In the early face authentication technology, a method of distinguishing a detected face with geometrical features of the face was used. However, this was affected by environmental factors, such as facial expressions, illumination, angles, etc., and it was difficult to recognize a face. In order to solve this problem, a complex face authentication technology is being developed, and systems using a face recognition technology as well as iris and fingerprint recognition are being increased.

In addition, recently, research on a facial expression classification technology for determining users' feelings by recognizing the users' facial expressions rather than simply recognizing faces and performing authentication has been conducted. The facial expression classification technology can be used to analyze users' feelings through facial expressions, and can also be widely used in fields such as counseling, recognition psychology, education, human-computer interaction, usability testing, market research, etc. through datafication and analysis of users' feelings.

In general, the facial expression classification technology obtains users' facial images from videos or photos and extracts facial expressions. However, this facial expression recognition technology is also affected by environmental factors, such as illumination, and thus a person's face can be shown in various ways and there are many variables and difficulties in a process of recognizing a face from an obtained video and classifying the facial expression.

Therefore, in order to solve the above-described problems, required are research and development to classify facial expressions accurately by extracting features firm with factors, such as backgrounds, illumination, or angles.

The foregoing is intended merely to aid in the understanding of the background of the present disclosure, and is not intended to mean that the present disclosure falls within the purview of the related art that is already known to those skilled in the art.

DOCUMENTS OF RELATED ART

(Patent Document 1) Korean Patent Application Publication No. 10-2019-0081243; and
(Patent Document 4) Korean Patent No. 10-2188970.

SUMMARY OF THE INVENTION

The present disclosure is directed to providing a landmark-based ensemble network creation method for facial expression classification and a facial expression classification method using a created ensemble network, wherein facial expressions are classified accurately by extracting feature information firm with factors, such as backgrounds, illumination, or angles, from facial images.

According to the present disclosure, there is provided a landmark-based ensemble network creation method including: collecting facial images for each facial expression; extracting landmarks of each facial area from the collected facial images for each facial expression; extracting distance information between the extracted landmarks corresponding to each facial area; creating a plurality of learning models on the basis of the facial images for each facial expression and the distance information for each facial area extracted from each of the facial images; and establishing an ensemble network including a final predictor configured to perform facial expression classification by using outputs of the created plurality of learning models.

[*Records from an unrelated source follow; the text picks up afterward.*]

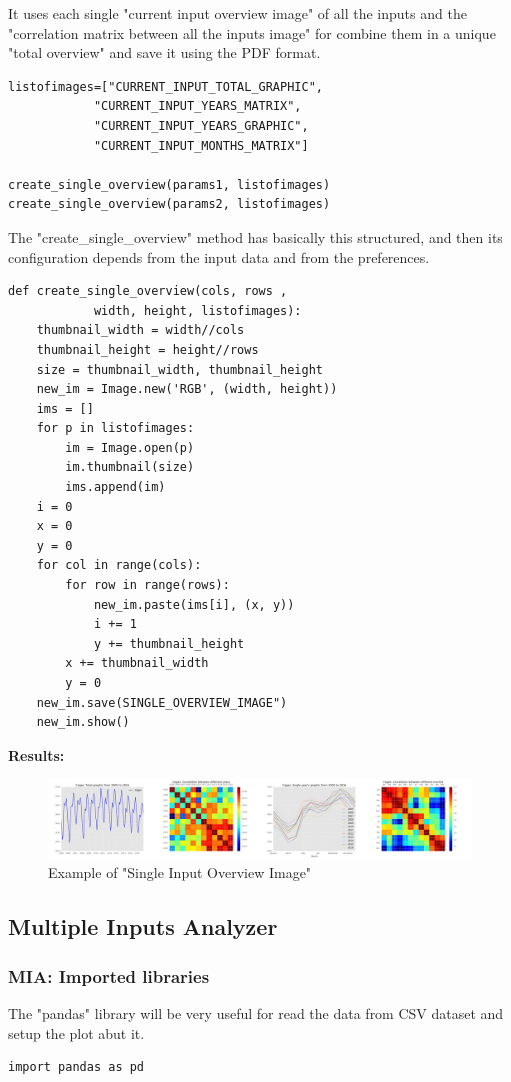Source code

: It uses each single "current input overview image" of all the inputs and the "correlation matrix between all the inputs image" for combine them in a unique "total overview" and save it using the PDF format.

\begin{lstlisting}
listofimages=["CURRENT_INPUT_TOTAL_GRAPHIC",
            "CURRENT_INPUT_YEARS_MATRIX", 
            "CURRENT_INPUT_YEARS_GRAPHIC",
            "CURRENT_INPUT_MONTHS_MATRIX"]
           
create_single_overview(params1, listofimages)
create_single_overview(params2, listofimages)
\end{lstlisting}


The "create\_single\_overview" method has basically this structured, and then its configuration depends from the input data and from the preferences.
\begin{lstlisting}
def create_single_overview(cols, rows ,
			width, height, listofimages):
    thumbnail_width = width//cols
    thumbnail_height = height//rows
    size = thumbnail_width, thumbnail_height
    new_im = Image.new('RGB', (width, height))
    ims = []
    for p in listofimages:
        im = Image.open(p)
        im.thumbnail(size)
        ims.append(im)
    i = 0
    x = 0
    y = 0
    for col in range(cols):
        for row in range(rows):
            new_im.paste(ims[i], (x, y))
            i += 1
            y += thumbnail_height
        x += thumbnail_width
        y = 0
    new_im.save(SINGLE_OVERVIEW_IMAGE")
	new_im.show()
\end{lstlisting}

\textbf{Results:}
\begin{figure}[H]
	\centering
    \includegraphics[width=1\textwidth]{Files/Cages_Overview.jpg}
    \caption{Example of "Single Input Overview Image"}
\end{figure}




\newpage
\subsection{Multiple Inputs Analyzer}
\subsubsection{MIA: Imported libraries}
The "pandas" library will be very useful for read the data from CSV dataset and setup the plot abut it.
\begin{lstlisting}
import pandas as pd
\end{lstlisting}

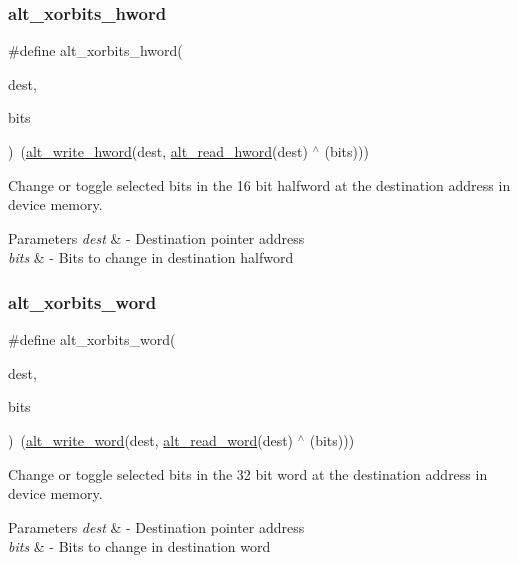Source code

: \subsubsection{\texorpdfstring{alt\_xorbits\_hword}{alt\_xorbits\_hword}}
{\footnotesize\ttfamily \#define alt\+\_\+xorbits\+\_\+hword(\begin{DoxyParamCaption}\item[{}]{dest,  }\item[{}]{bits }\end{DoxyParamCaption})~(\mbox{\hyperlink{group__ALT__SOCAL__UTIL__RW__FUNC_ga68370263143f2bbcae44530837772f50}{alt\+\_\+write\+\_\+hword}}(dest, \mbox{\hyperlink{group__ALT__SOCAL__UTIL__RW__FUNC_gaae69946769b67a9b8bf4f57143b1c4d7}{alt\+\_\+read\+\_\+hword}}(dest) $^\wedge$ (bits)))}

Change or toggle selected bits in the 16 bit halfword at the destination address in device memory. 
\begin{DoxyParams}{Parameters}
{\em dest} & -\/ Destination pointer address \\
\hline
{\em bits} & -\/ Bits to change in destination halfword \\
\hline
\end{DoxyParams}
\mbox{\label{group__ALT__SOCAL__UTIL__SC__FUNC_gad4a68f8f3703e2650e68d3ff4e00ccd9}} 
\subsubsection{\texorpdfstring{alt\_xorbits\_word}{alt\_xorbits\_word}}
{\footnotesize\ttfamily \#define alt\+\_\+xorbits\+\_\+word(\begin{DoxyParamCaption}\item[{}]{dest,  }\item[{}]{bits }\end{DoxyParamCaption})~(\mbox{\hyperlink{group__ALT__SOCAL__UTIL__RW__FUNC_gac135ea12921af3aeb033c92ddb82c66c}{alt\+\_\+write\+\_\+word}}(dest, \mbox{\hyperlink{group__ALT__SOCAL__UTIL__RW__FUNC_ga77db76edef8b90adb75eb837325b5d11}{alt\+\_\+read\+\_\+word}}(dest) $^\wedge$ (bits)))}

Change or toggle selected bits in the 32 bit word at the destination address in device memory. 
\begin{DoxyParams}{Parameters}
{\em dest} & -\/ Destination pointer address \\
\hline
{\em bits} & -\/ Bits to change in destination word \\
\hline
\end{DoxyParams}
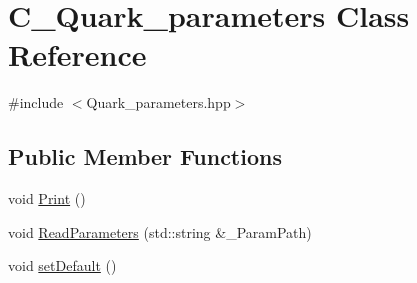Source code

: \hypertarget{class_c___quark__parameters}{\section{C\-\_\-\-Quark\-\_\-parameters Class Reference}
\label{class_c___quark__parameters}
}


{\ttfamily \#include $<$Quark\-\_\-parameters.\-hpp$>$}

\subsection*{Public Member Functions}
\begin{DoxyCompactItemize}
\item 
void \hyperlink{class_c___quark__parameters_a51327f6c5d89e2ab511cf2f7e59428bc}{Print} ()
\item 
void \hyperlink{class_c___quark__parameters_a9281fabcec668955ee7a2edfb1789b6b}{Read\-Parameters} (std\-::string \&\-\_\-\-Param\-Path)
\item 
void \hyperlink{class_c___quark__parameters_aa4d30bbbbfceeff0e5eac01f979139ea}{set\-Default} ()
\end{DoxyCompactItemize}
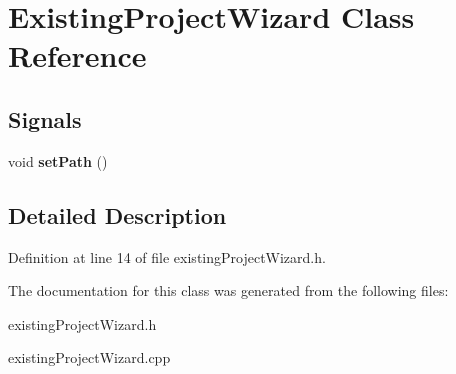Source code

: \hypertarget{class_existing_project_wizard}{
\section{ExistingProjectWizard Class Reference}
\label{class_existing_project_wizard}
}
\subsection*{Signals}
\begin{DoxyCompactItemize}
\item 
\hypertarget{class_existing_project_wizard_a683cd87187cd40e714cefd7289aa209a}{
void {\bfseries setPath} ()}
\label{class_existing_project_wizard_a683cd87187cd40e714cefd7289aa209a}

\end{DoxyCompactItemize}


\subsection{Detailed Description}


Definition at line 14 of file existingProjectWizard.h.



The documentation for this class was generated from the following files:\begin{DoxyCompactItemize}
\item 
existingProjectWizard.h\item 
existingProjectWizard.cpp\end{DoxyCompactItemize}
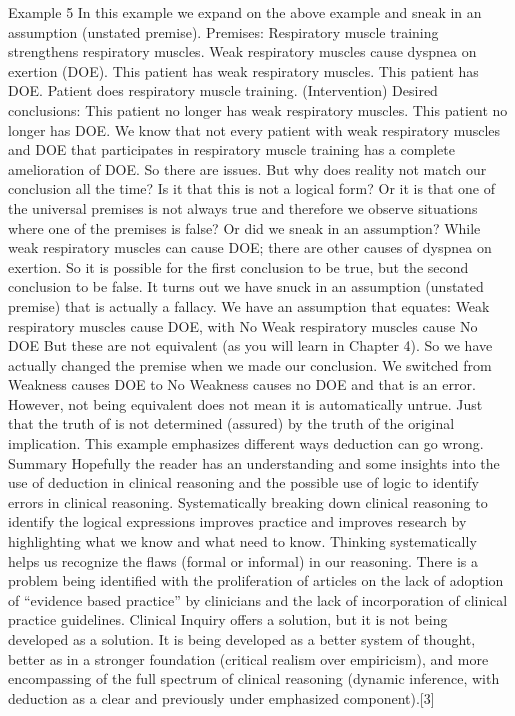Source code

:\documentclass[
]{book}
\begin{document}
Example 5
In this example we expand on the above example and sneak in an assumption (unstated premise).
Premises:
Respiratory muscle training strengthens respiratory muscles.
Weak respiratory muscles cause dyspnea on exertion (DOE).
This patient has weak respiratory muscles.
This patient has DOE.
Patient does respiratory muscle training. (Intervention)
Desired conclusions:
This patient no longer has weak respiratory muscles.
This patient no longer has DOE.
We know that not every patient with weak respiratory muscles and DOE that participates in respiratory muscle training has a complete amelioration of DOE. So there are issues. But why does reality not match our conclusion all the time? Is it that this is not a logical form? Or it is that one of the universal premises is not always true and therefore we observe situations where one of the premises is false? Or did we sneak in an assumption? While weak respiratory muscles can cause DOE; there are other causes of dyspnea on exertion. So it is possible for the first conclusion to be true, but the second conclusion to be false. It turns out we have snuck in an assumption (unstated premise) that is actually a fallacy. We have an assumption that equates:
Weak respiratory muscles cause DOE, with
No Weak respiratory muscles cause No DOE
But these are not equivalent (as you will learn in Chapter 4). So we have actually changed the premise when we made our conclusion. We switched from Weakness causes DOE to No Weakness causes no DOE and that is an error. However, not being equivalent does not mean it is automatically untrue. Just that the truth of is not determined (assured) by the truth of the original implication. This example emphasizes different ways deduction can go wrong.
Summary
Hopefully the reader has an understanding and some insights into the use of deduction in clinical reasoning and the possible use of logic to identify errors in clinical reasoning. Systematically breaking down clinical reasoning to identify the logical expressions improves practice and improves research by highlighting what we know and what need to know. Thinking systematically helps us recognize the flaws (formal or informal) in our reasoning. There is a problem being identified with the proliferation of articles on the lack of adoption of ``evidence based practice'' by clinicians and the lack of incorporation of clinical practice guidelines. Clinical Inquiry offers a solution, but it is not being developed as a solution. It is being developed as a better system of thought, better as in a stronger foundation (critical realism over empiricism), and more encompassing of the full spectrum of clinical reasoning (dynamic inference, with deduction as a clear and previously under emphasized component).{[}3{]}
\end{document}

In an exemplary embodiment, the facial areas may include an eye area, a nose area, and a mouth area, and in the creating of the plurality of learning models, the following may be created: a first learning model trained with the facial images for each facial expression; a second learning model trained with the distance information of the eye area for each facial expression; a third learning model trained with the distance information of the nose area for each facial expression; and a fourth learning model trained with the distance information of the mouth area for each facial expression.

In an exemplary embodiment, each of the learning models may be trained by a convolution neural network (CNN) algorithm.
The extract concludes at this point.